Member Since: Oct 2007
Location: Fayetteville, AR
Posts: 2,798
It sounds like you're not ready to be with him or vise versa. Of course he loved her! They were married! I would be a fool to say I don't care about my exes or used to love them. Obviously I did if I stayed with them and remained in a relationship. Just like I would never expect my bf to say he never loved his exes.

You saying you're not appreciated does NOT sound conceited. We are all unique. And you should feel appreciated for who you are. If you do not feel that way, that's a red flag.

The fact that he holds on to so much anger is what scares me. While it sounds like he wouldn't ever go back to her, anger is still caring in its own way. I understand how you feel bc I used to get jealous whenever my bf would get angry talking about an ex. She cheated on him, left him for that same guy and married the guy within 3 months of leaving my current bf. I understand how hard that would be to get over, but it does still hurt just to hear her name or any mention of her (typically by one ***** "friend" of his who does it just to piss me off)

Personally, I would distance myself. Sounds like you both have some work to do on yourselves. He needs to deal with the feelings he is having and, its not fair to you to continue in a relationship he can't give 100% of himself to. On your end, it is a whole different playing field being in a relationship with someone who has been divorced. It's not just an ex that you can say "see ya" and it's done. There are many more things that complicate matters. Even to just give each of you a new perspective on the relationship I would give myself some space.

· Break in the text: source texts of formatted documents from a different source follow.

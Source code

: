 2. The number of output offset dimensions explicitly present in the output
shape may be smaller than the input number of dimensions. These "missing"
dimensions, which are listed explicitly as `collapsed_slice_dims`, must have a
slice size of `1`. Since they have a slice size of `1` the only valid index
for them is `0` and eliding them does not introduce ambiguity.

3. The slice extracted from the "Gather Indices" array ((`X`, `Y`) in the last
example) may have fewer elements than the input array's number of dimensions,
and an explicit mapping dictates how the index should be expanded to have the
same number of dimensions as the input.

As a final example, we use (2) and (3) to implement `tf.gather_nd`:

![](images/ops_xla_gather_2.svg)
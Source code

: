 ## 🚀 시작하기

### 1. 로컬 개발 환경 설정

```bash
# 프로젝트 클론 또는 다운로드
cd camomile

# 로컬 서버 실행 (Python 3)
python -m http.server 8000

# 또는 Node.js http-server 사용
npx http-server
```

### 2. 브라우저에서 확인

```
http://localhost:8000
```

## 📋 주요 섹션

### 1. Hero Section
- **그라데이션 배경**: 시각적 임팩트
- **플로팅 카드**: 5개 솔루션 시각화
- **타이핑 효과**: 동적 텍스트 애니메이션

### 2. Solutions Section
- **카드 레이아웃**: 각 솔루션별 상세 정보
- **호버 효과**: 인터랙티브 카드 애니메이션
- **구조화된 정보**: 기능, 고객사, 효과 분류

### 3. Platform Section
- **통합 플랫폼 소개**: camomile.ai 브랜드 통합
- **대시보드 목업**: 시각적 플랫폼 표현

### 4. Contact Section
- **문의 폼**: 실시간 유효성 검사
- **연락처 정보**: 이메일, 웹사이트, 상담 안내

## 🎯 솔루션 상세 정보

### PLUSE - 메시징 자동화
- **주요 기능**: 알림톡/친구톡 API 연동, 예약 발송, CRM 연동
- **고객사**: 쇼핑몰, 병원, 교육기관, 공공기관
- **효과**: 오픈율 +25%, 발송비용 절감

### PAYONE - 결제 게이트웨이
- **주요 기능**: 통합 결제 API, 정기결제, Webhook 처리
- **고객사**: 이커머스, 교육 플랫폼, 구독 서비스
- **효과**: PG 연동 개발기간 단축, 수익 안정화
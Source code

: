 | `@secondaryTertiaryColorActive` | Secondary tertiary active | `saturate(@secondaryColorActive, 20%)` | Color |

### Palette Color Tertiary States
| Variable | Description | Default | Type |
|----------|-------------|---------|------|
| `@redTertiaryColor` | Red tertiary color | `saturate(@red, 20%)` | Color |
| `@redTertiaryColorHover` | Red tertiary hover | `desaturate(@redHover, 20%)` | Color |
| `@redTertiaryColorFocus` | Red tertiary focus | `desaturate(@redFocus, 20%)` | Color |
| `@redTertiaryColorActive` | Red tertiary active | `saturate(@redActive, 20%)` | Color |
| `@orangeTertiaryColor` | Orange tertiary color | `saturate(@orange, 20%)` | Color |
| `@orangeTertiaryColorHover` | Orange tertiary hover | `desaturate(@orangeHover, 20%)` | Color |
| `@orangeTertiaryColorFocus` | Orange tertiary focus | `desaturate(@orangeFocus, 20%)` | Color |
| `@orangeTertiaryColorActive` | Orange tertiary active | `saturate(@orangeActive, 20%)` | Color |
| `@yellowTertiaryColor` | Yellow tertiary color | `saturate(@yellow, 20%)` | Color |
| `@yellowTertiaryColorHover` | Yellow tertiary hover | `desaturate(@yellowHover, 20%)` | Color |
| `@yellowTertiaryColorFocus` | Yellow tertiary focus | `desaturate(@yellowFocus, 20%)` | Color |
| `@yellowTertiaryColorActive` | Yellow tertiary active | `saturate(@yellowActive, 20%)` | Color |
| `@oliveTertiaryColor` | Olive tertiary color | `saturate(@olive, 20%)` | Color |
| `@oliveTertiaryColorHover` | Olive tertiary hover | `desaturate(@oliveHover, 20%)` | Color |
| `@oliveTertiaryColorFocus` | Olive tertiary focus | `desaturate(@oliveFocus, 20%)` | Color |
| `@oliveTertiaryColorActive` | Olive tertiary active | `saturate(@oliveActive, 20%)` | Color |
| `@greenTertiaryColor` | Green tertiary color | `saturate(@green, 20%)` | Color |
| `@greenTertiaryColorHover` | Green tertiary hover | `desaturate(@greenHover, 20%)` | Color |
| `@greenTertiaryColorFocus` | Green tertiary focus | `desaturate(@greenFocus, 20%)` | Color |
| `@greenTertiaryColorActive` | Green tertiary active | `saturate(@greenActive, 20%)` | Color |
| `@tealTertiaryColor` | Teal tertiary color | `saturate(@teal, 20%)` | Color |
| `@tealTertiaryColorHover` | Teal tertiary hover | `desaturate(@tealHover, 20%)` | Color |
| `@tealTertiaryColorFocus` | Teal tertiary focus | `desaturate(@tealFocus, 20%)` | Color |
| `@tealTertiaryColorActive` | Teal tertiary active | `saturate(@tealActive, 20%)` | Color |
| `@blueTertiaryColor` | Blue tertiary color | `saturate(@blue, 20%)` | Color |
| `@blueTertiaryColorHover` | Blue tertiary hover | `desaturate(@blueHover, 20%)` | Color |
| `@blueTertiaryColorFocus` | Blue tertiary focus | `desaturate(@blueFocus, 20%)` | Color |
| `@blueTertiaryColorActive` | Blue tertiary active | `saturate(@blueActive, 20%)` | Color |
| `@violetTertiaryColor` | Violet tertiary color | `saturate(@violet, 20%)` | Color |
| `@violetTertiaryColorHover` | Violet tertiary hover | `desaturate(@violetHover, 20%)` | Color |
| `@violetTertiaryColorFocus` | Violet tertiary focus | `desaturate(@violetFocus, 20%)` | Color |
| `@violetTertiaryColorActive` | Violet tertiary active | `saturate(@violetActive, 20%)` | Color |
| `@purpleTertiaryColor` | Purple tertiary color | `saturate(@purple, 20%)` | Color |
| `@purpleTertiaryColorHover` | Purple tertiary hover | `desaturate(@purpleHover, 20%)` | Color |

I would try and talk with him about you two maybe taking a step back. You have already mentioned that you have thought about leaving. So maybe this is good "test" for you? Take a step back. Give yourself (and him) some time to clear your heads. It's so hard to get a clear perspective on something when you're involved in it 24/7. I hope you two can have an open conversation about what he needs to do to get over this marriage and what you need to do to be okay with the fact that he has an ex-wife.